I am bombarded with invitations to buy leadership books, attend leadership conferences and to be challenged to have my “leadership style turned on its head”. I don’t pay much attention to them, though I used to.
My reticence about taking up these invites comes from the motivation they work from. They invite me to be transformed from an average leader to a big player (and I suspect others in loftier places are invited to learn how to keep on top). Periodically, I take samples from the church leadership gurus of the moment and so much of what I encounter sounds like this scene from the film Mystery Men.
Why are the Mystery Men taking formulaic advice from a man in a mask? They are a group who want to be superheroes who can clean up their city, get the kudos and maybe even the girl. The catch is that they are rubbish at what they do and as they become aware of their lack of competence they edge towards returning to their bland unfullfilling lives.
The appeal of leadership training comes from the fact that most of us feel like a mystery man. The irony is that the more we learn the secrets and systems of leadership the more we feel rubbish about our own ministries. The real leaders are Coca Cola and I was the stuff you buy at Aldi.
I’m not alone in this feeling of falling short. If I was, the leadership industry would have no millionaires. Their millions are made from making lesser mortals look at the heroic saying, “that’s not me, I must be doing something wrong” or even worse “I want to be just like them, how do I get there?”.
In the Lord of the Rings Trilogy we meet a failed, shamed leader in Theoden. He’s allowed himself to fall under the spell of Wormtongue who gives him bad counsel that aids his enemies and who turns Theoden into a feeble deteriorating old man with a petty backwater for a kingdom. When he is restored by the heroes of the piece, he feels shame at what he allowed himself to become and his decision making is cursed by an under confidence that he can still lead and whether the battle is still worth fighting. We might say he’s lost his mojo and he knows it.

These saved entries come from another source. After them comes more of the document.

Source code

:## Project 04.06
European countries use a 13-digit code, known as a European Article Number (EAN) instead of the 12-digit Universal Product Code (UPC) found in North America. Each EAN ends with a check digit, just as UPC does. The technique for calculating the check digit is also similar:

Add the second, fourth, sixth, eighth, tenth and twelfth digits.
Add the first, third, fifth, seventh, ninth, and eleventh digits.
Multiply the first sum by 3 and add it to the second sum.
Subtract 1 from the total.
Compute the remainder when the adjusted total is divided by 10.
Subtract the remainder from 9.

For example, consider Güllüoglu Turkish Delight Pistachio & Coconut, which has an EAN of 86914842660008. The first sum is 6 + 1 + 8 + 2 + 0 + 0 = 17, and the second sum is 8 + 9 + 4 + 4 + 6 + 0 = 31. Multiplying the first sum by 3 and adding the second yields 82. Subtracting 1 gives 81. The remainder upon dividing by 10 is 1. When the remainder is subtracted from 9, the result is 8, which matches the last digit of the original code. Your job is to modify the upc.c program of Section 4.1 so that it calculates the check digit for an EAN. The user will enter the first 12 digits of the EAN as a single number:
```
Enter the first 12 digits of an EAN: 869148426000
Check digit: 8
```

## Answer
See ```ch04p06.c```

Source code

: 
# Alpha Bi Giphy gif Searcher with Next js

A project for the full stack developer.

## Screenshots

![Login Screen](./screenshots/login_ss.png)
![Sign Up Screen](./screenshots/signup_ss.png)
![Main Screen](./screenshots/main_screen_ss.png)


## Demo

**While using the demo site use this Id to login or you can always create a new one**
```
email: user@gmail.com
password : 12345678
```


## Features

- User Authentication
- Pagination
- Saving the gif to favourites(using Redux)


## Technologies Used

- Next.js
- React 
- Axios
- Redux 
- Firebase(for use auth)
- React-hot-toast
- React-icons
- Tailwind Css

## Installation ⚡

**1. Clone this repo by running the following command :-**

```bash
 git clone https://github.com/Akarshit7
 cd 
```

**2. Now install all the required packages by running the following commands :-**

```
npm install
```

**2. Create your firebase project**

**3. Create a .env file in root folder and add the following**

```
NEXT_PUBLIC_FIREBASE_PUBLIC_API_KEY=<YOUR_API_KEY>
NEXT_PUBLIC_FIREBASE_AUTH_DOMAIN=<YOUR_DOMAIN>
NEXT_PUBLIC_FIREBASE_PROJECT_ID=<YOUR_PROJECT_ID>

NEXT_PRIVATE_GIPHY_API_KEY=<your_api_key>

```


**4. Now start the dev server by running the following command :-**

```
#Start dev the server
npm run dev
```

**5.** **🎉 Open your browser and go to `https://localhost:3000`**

This lack of confidence continues up to the point when he will have to make a decision on which the fate of the world hinges. He is called to what will be the battle at the end of the world. The only reason to go is to die fighting instead of on bended knee. There is no real hope of victory. At this moment the question is, “Will you go“. After a pause pregnant with expectation, he says, “Yes”. The moment is powerful because without his yes, as we discover, all would have been lost.
On reflection my leadership can be defined as saying yes to good things and no to what is harmful or less fruitful. There are great things happening in both of my churches, not because I am doing them or I thought of them. They are things being done by people who were given permission to follow their passion and their vocation. These are people who without affirmation and encouragement might have said, “it will never happen”.

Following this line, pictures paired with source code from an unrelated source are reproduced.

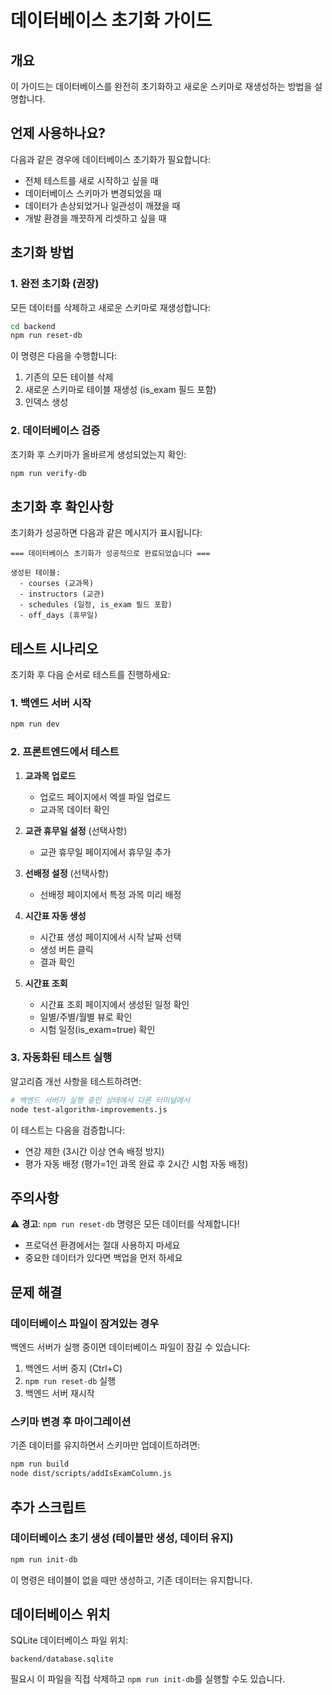 # 데이터베이스 초기화 가이드

## 개요
이 가이드는 데이터베이스를 완전히 초기화하고 새로운 스키마로 재생성하는 방법을 설명합니다.

## 언제 사용하나요?

다음과 같은 경우에 데이터베이스 초기화가 필요합니다:
- 전체 테스트를 새로 시작하고 싶을 때
- 데이터베이스 스키마가 변경되었을 때
- 데이터가 손상되었거나 일관성이 깨졌을 때
- 개발 환경을 깨끗하게 리셋하고 싶을 때

## 초기화 방법

### 1. 완전 초기화 (권장)

모든 데이터를 삭제하고 새로운 스키마로 재생성합니다:

```bash
cd backend
npm run reset-db
```

이 명령은 다음을 수행합니다:
1. 기존의 모든 테이블 삭제
2. 새로운 스키마로 테이블 재생성 (is_exam 필드 포함)
3. 인덱스 생성

### 2. 데이터베이스 검증

초기화 후 스키마가 올바르게 생성되었는지 확인:

```bash
npm run verify-db
```

## 초기화 후 확인사항

초기화가 성공하면 다음과 같은 메시지가 표시됩니다:

```
=== 데이터베이스 초기화가 성공적으로 완료되었습니다 ===

생성된 테이블:
  - courses (교과목)
  - instructors (교관)
  - schedules (일정, is_exam 필드 포함)
  - off_days (휴무일)
```

## 테스트 시나리오

초기화 후 다음 순서로 테스트를 진행하세요:

### 1. 백엔드 서버 시작

```bash
npm run dev
```

### 2. 프론트엔드에서 테스트

1. **교과목 업로드**
   - 업로드 페이지에서 엑셀 파일 업로드
   - 교과목 데이터 확인

2. **교관 휴무일 설정** (선택사항)
   - 교관 휴무일 페이지에서 휴무일 추가

3. **선배정 설정** (선택사항)
   - 선배정 페이지에서 특정 과목 미리 배정

4. **시간표 자동 생성**
   - 시간표 생성 페이지에서 시작 날짜 선택
   - 생성 버튼 클릭
   - 결과 확인

5. **시간표 조회**
   - 시간표 조회 페이지에서 생성된 일정 확인
   - 일별/주별/월별 뷰로 확인
   - 시험 일정(is_exam=true) 확인

### 3. 자동화된 테스트 실행

알고리즘 개선 사항을 테스트하려면:

```bash
# 백엔드 서버가 실행 중인 상태에서 다른 터미널에서
node test-algorithm-improvements.js
```

이 테스트는 다음을 검증합니다:
- 연강 제한 (3시간 이상 연속 배정 방지)
- 평가 자동 배정 (평가=1인 과목 완료 후 2시간 시험 자동 배정)

## 주의사항

⚠️ **경고**: `npm run reset-db` 명령은 모든 데이터를 삭제합니다!
- 프로덕션 환경에서는 절대 사용하지 마세요
- 중요한 데이터가 있다면 백업을 먼저 하세요

## 문제 해결

### 데이터베이스 파일이 잠겨있는 경우

백엔드 서버가 실행 중이면 데이터베이스 파일이 잠길 수 있습니다:

1. 백엔드 서버 중지 (Ctrl+C)
2. `npm run reset-db` 실행
3. 백엔드 서버 재시작

### 스키마 변경 후 마이그레이션

기존 데이터를 유지하면서 스키마만 업데이트하려면:

```bash
npm run build
node dist/scripts/addIsExamColumn.js
```

## 추가 스크립트

### 데이터베이스 초기 생성 (테이블만 생성, 데이터 유지)

```bash
npm run init-db
```

이 명령은 테이블이 없을 때만 생성하고, 기존 데이터는 유지합니다.

## 데이터베이스 위치

SQLite 데이터베이스 파일 위치:
```
backend/database.sqlite
```

필요시 이 파일을 직접 삭제하고 `npm run init-db`를 실행할 수도 있습니다.
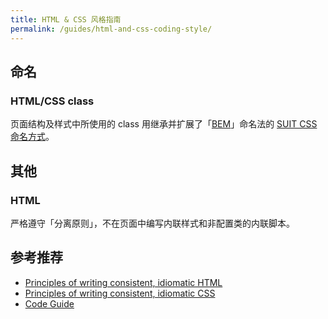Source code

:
 ```yaml
---
title: HTML & CSS 风格指南
permalink: /guides/html-and-css-coding-style/
---
```


## 命名

### HTML/CSS class

页面结构及样式中所使用的 class 用继承并扩展了「[BEM](http://getbem.com/)」命名法的 [SUIT CSS 命名方式](https://github.com/suitcss/suit/blob/master/doc/naming-conventions.md)。

## 其他

### HTML

严格遵守「分离原则」，不在页面中编写内联样式和非配置类的内联脚本。

## 参考推荐

- [Principles of writing consistent, idiomatic HTML](https://github.com/necolas/idiomatic-html)
- [Principles of writing consistent, idiomatic CSS](https://github.com/necolas/idiomatic-css)
- [Code Guide](https://codeguide.co/)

Coming to terms with a post based on boosting other people up, I now realise some valuable truths about what leadership in ministry is about:
- It isn’t about me. My ministry is not about gaining followers or growing my parish or being adored. It is about bringing people into the presence of God. God is the one who does all the work that matters.
- Leadership ideas are not immediately transferable to every context. The stars of the leadership industry rarely admit this or take into consideration the neighbourhood, the type of situations you lead in, the types and numbers of people, their life experiences and expectations.
- Just because someone is a great success doesn’t mean they are a great leader. It is easy to tell people what to do, particularly if their job is on the line. It is much harder to get people to follow you to a destination neither of you are sure you are going to reach.
My mentors are the ones who never hold seminars, they don’t write books and if I told them I see them as mentors and guides, they would smirk and change the subject. That’s why I won’t name them here. They are flesh and blood men and women who get on with the task of leading churches, first from their relationship with God, second from who they truly are (warts and all) and then from information and theory about how they might practice leadership.
Good leaders don’t have slogans or mottos. They bear fruit. They are people who believe that they have been given a gift to give to other people. They are people content to say yes or no.
So thanks to you who have taught me through your successes and failures and for encouraging me when I feel I’m not cutting it. Thank you for leading me well. Thanks for letting me be part of a band of ordinary people doing the best with what they have rather than feeling part of a band of failed, unfulfilled wannabes. Thank you for letting me be myself.